A properly designed, constructed, and landscaped lagoon can be inconspicuous or even pleasing in appearance. Maintenance of the lagoon and fence is essential to keep them attractive. A round or oval lagoon will blend into the environment better and be more aesthetically pleasing than a square or rectangular one. Try to place the lagoon so it blends in with existing topography and landscape. Where possible, have the installer dig the lagoon into the ground if clearance to groundwater allows (minimum of 2 feet between bottom of the lagoon and the highest expected level of groundwater), with dikes low on the horizon, rather than making it shallow with dikes high on the horizon. When a high dike is needed, place the fence 4 feet outside the base of the dike so it does not add to the overall height. This also allows room for mowing. Use trees, shrubs, and landscaping berms in the line-of-sight to draw attention away from the lagoon.
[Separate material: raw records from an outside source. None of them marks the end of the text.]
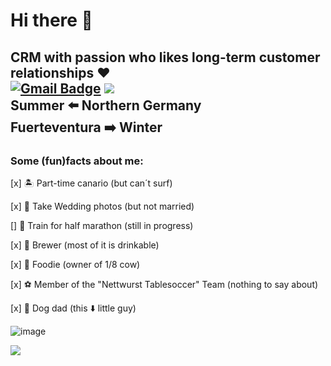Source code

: # Hi there 👋

CRM with passion who likes long-term customer relationships :heart:  
[![Gmail Badge](https://img.shields.io/badge/-Gmail-c14438?style=flat-square&logo=Gmail&logoColor=white&link=mailto:haukelaut@googlemail.com)](mailto:haukelaut@googlemail.com) ![](https://komarev.com/ghpvc/?username=wandersmann731)  
Summer ⬅️ Northern Germany  
Fuerteventura ➡️ Winter
---

### Some (fun)facts about me:

[x] 🏝️ Part-time canario (but can´t surf)  

[x] 💒 Take Wedding photos (but not married)  

[]   🏃 Train for half marathon (still in progress)  

[x] 🍺 Brewer (most of it is drinkable)  

[x] 🦐 Foodie (owner of 1/8 cow)  

[x] ⚽ Member of the "Nettwurst Tablesoccer" Team (nothing to say about) 

[x] 🐶  Dog dad (this ⬇️ little guy)  

![image](https://github.com/Wandersmann731/Wandersmann731/assets/173609680/caa3ff5e-4677-478d-ab4a-0aad8a5b252d)

![](https://komarev.com/ghpvc/?username=wandersmann731)
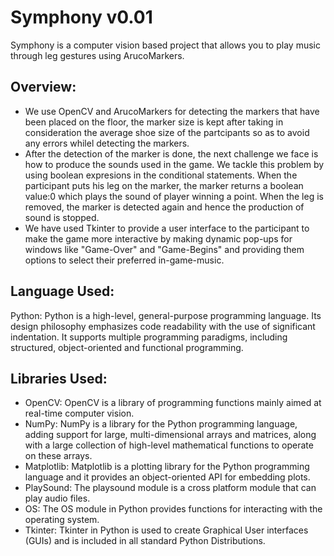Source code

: # Symphony v0.01
Symphony is a computer vision based project that allows you to play music through leg gestures using ArucoMarkers.

## Overview:
* We use OpenCV and ArucoMarkers for detecting the markers that have been placed on the floor, the marker size is kept after taking in consideration the average shoe size of the partcipants so as to avoid any errors whilel detecting the markers.
* After the detection of the marker is done, the next challenge we face is how to produce the sounds used in the game. We tackle this problem by using boolean expresions in the conditional statements. When the participant puts his leg on the marker, the marker returns a boolean value:0  which plays the sound of player winning a point. When the leg is removed, the marker is detected again and hence the production of sound is stopped.
* We have used Tkinter to provide a user interface to the participant to make the game more interactive by making dynamic pop-ups for windows like "Game-Over" and "Game-Begins" and providing them options to select their preferred in-game-music.


## Language Used: 
Python: Python is a high-level, general-purpose programming language. Its design philosophy emphasizes code readability with the use of significant indentation.  It supports multiple programming paradigms, including structured, object-oriented and functional programming.






## Libraries Used: 
* OpenCV: OpenCV is a library of programming functions mainly aimed at real-time computer vision.
* NumPy: NumPy is a library for the Python programming language, adding support for large, multi-dimensional arrays and matrices, along with a large collection of high-level mathematical functions to operate on these arrays.
* Matplotlib: Matplotlib is a plotting library for the Python programming language and it provides an object-oriented API for embedding plots.
* PlaySound: The playsound module is a cross platform module that can play audio files.
* OS: The OS module in Python provides functions for interacting with the operating system.
* Tkinter: Tkinter in Python is used to create Graphical User interfaces (GUIs) and is included in all standard Python Distributions.
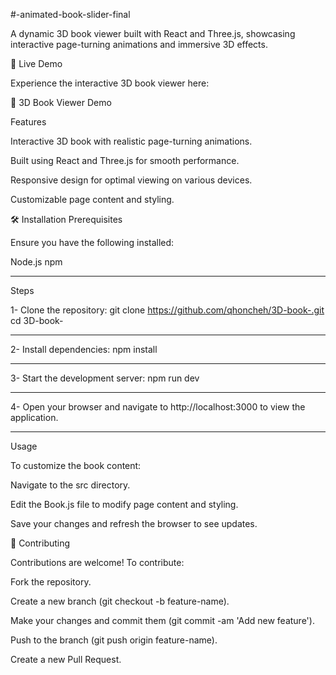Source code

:#-animated-book-slider-final

A dynamic 3D book viewer built with React and Three.js, showcasing interactive page-turning animations and immersive 3D effects.

🚀 Live Demo

Experience the interactive 3D book viewer here:

🔗 3D Book Viewer Demo

Features

Interactive 3D book with realistic page-turning animations.

Built using React and Three.js for smooth performance.

Responsive design for optimal viewing on various devices.

Customizable page content and styling.

🛠️ Installation
Prerequisites

Ensure you have the following installed:

Node.js
npm
_______________________________________________________________________________________________________________________________


Steps

1- Clone the repository: git clone https://github.com/qhoncheh/3D-book-.git
cd 3D-book-

-----------------------------------------------------------------------------

2- Install dependencies: npm install

-----------------------------------------------------------------------------

3- Start the development server: npm run dev

-----------------------------------------------------------------------------

4- Open your browser and navigate to http://localhost:3000 to view the application.

-----------------------------------------------------------------------------

Usage

To customize the book content:

Navigate to the src directory.

Edit the Book.js file to modify page content and styling.

Save your changes and refresh the browser to see updates.

🧪 Contributing

Contributions are welcome! To contribute:

Fork the repository.

Create a new branch (git checkout -b feature-name).

Make your changes and commit them (git commit -am 'Add new feature').

Push to the branch (git push origin feature-name).

Create a new Pull Request.




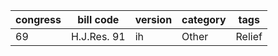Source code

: | **congress** | **bill code** | **version** | **category** | **tags** |
| ------------ | ------------- | ----------- | ------------ | -------- |
| 69           | H.J.Res. 91   | ih          | Other        | Relief   |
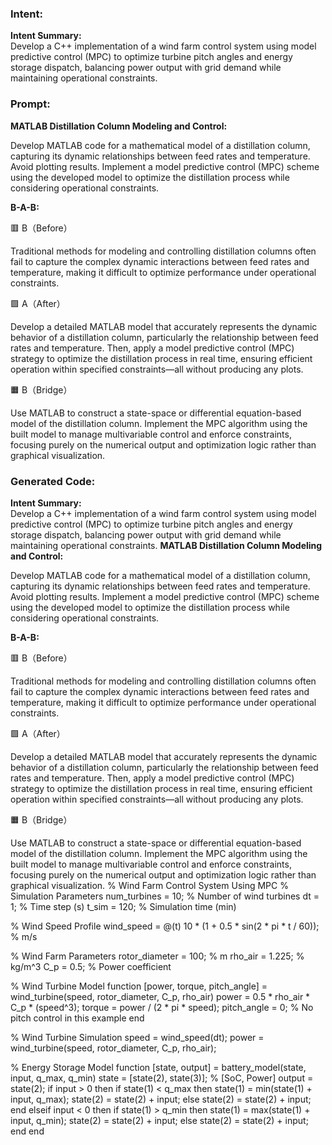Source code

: ### Intent:
**Intent Summary:**  
Develop a C++ implementation of a wind farm control system using model predictive control (MPC) to optimize turbine pitch angles and energy storage dispatch, balancing power output with grid demand while maintaining operational constraints.

### Prompt:
**MATLAB Distillation Column Modeling and Control:**

Develop MATLAB code for a mathematical model of a distillation column, capturing its dynamic relationships between feed rates and temperature. Avoid plotting results.
Implement a model predictive control (MPC) scheme using the developed model to optimize the distillation process while considering operational constraints.

**B-A-B:**

🟥 B（Before）

Traditional methods for modeling and controlling distillation columns often fail to capture the complex dynamic interactions between feed rates and temperature, making it difficult to optimize performance under operational constraints.

🟩 A（After）

Develop a detailed MATLAB model that accurately represents the dynamic behavior of a distillation column, particularly the relationship between feed rates and temperature. Then, apply a model predictive control (MPC) strategy to optimize the distillation process in real time, ensuring efficient operation within specified constraints—all without producing any plots.

🟧 B（Bridge）

Use MATLAB to construct a state-space or differential equation-based model of the distillation column. Implement the MPC algorithm using the built model to manage multivariable control and enforce constraints, focusing purely on the numerical output and optimization logic rather than graphical visualization.

### Generated Code:
**Intent Summary:**  
Develop a C++ implementation of a wind farm control system using model predictive control (MPC) to optimize turbine pitch angles and energy storage dispatch, balancing power output with grid demand while maintaining operational constraints.
**MATLAB Distillation Column Modeling and Control:**

Develop MATLAB code for a mathematical model of a distillation column, capturing its dynamic relationships between feed rates and temperature. Avoid plotting results.
Implement a model predictive control (MPC) scheme using the developed model to optimize the distillation process while considering operational constraints.

**B-A-B:**

🟥 B（Before）

Traditional methods for modeling and controlling distillation columns often fail to capture the complex dynamic interactions between feed rates and temperature, making it difficult to optimize performance under operational constraints.

🟩 A（After）

Develop a detailed MATLAB model that accurately represents the dynamic behavior of a distillation column, particularly the relationship between feed rates and temperature. Then, apply a model predictive control (MPC) strategy to optimize the distillation process in real time, ensuring efficient operation within specified constraints—all without producing any plots.

🟧 B（Bridge）

Use MATLAB to construct a state-space or differential equation-based model of the distillation column. Implement the MPC algorithm using the built model to manage multivariable control and enforce constraints, focusing purely on the numerical output and optimization logic rather than graphical visualization.
% Wind Farm Control System Using MPC
% Simulation Parameters
num_turbines = 10; % Number of wind turbines
dt = 1; % Time step (s)
t_sim = 120; % Simulation time (min)

% Wind Speed Profile
wind_speed = @(t) 10 * (1 + 0.5 * sin(2 * pi * t / 60)); % m/s

% Wind Farm Parameters
rotor_diameter = 100; % m
rho_air = 1.225; % kg/m^3
C_p = 0.5; % Power coefficient

% Wind Turbine Model
function [power, torque, pitch_angle] = wind_turbine(speed, rotor_diameter, C_p, rho_air)
    power = 0.5 * rho_air * C_p * (speed^3);
    torque = power / (2 * pi * speed);
    pitch_angle = 0; % No pitch control in this example
end

% Wind Turbine Simulation
speed = wind_speed(dt);
power = wind_turbine(speed, rotor_diameter, C_p, rho_air);

% Energy Storage Model
function [state, output] = battery_model(state, input, q_max, q_min)
    state = [state(2), state(3)]; % [SoC, Power]
    output = state(2);
    if input > 0 then
        if state(1) < q_max then
            state(1) = min(state(1) + input, q_max);
            state(2) = state(2) + input;
        else
            state(2) = state(2) + input;
        end
    elseif input < 0 then
        if state(1) > q_min then
            state(1) = max(state(1) + input, q_min);
            state(2) = state(2) + input;
        else
            state(2) = state(2) + input;
        end
    end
Remember that trees must not be within 50 feet of the lagoon, as this would restrict air movement and reduce performance. Short shrubs no taller than the dike may be used provided they are not planted on the slopes of the dike.
Permits and Registrations
Nebraska law requires that only NDEQ certified professionals, Nebraska registered environmental health specialists, or Nebraska licensed professional engineers shall site, lay out, construct, reconstruct, modify, repair, alter, inspect or pump an onsite wastewater treatment system. Nebraska law does not require a permit for construction and operation of a conventional residential onsite wastewater treatment system if flows are less than 1,000 gallons per day, and the dwelling has fewer than 10 bedrooms. The system must meet all provisions for design and location as found in Title 124. In these situations, no construction permit is required by the state. When waste from other than domestic sources enters a lagoon, a state permit may be required; contact NDEQ. A seepage rate test is required for each lagoon constructed. Title 124 also states that an onsite wastewater treatment system must not endanger human health and must not cause pollution.
The certified professional, registered environmental health specialist, or professional engineer who constructed, reconstructed, altered, or modified the lagoon must register the system with NDEQ within 45 days of completion. A late fee is assessed if the system is registered after 45 days from completion.
Typically, a small bulldozer or front-end loader is used for constructing a lagoon. The installer will remove vegetation from the floor of the lagoon area. This vegetation must not be put in the dike since it will gradually decay, causing soil settling. The lagoon floor will be constructed so that it is level and will not allow more than 1/8 inch of seepage per day. Soil borings and/or tests described below will determine whether the natural soil will meet seepage restrictions when compacted, or if soda ash, bentonite, or a synthetic liner must be used.
The interior lagoon side slopes should be no steeper than 3:1, and the exterior dike slopes 4:1. There should be at least 1 foot of freeboard above the normal maximum wastewater depth. The top of the dike should be at least 4 feet wide for easier mowing.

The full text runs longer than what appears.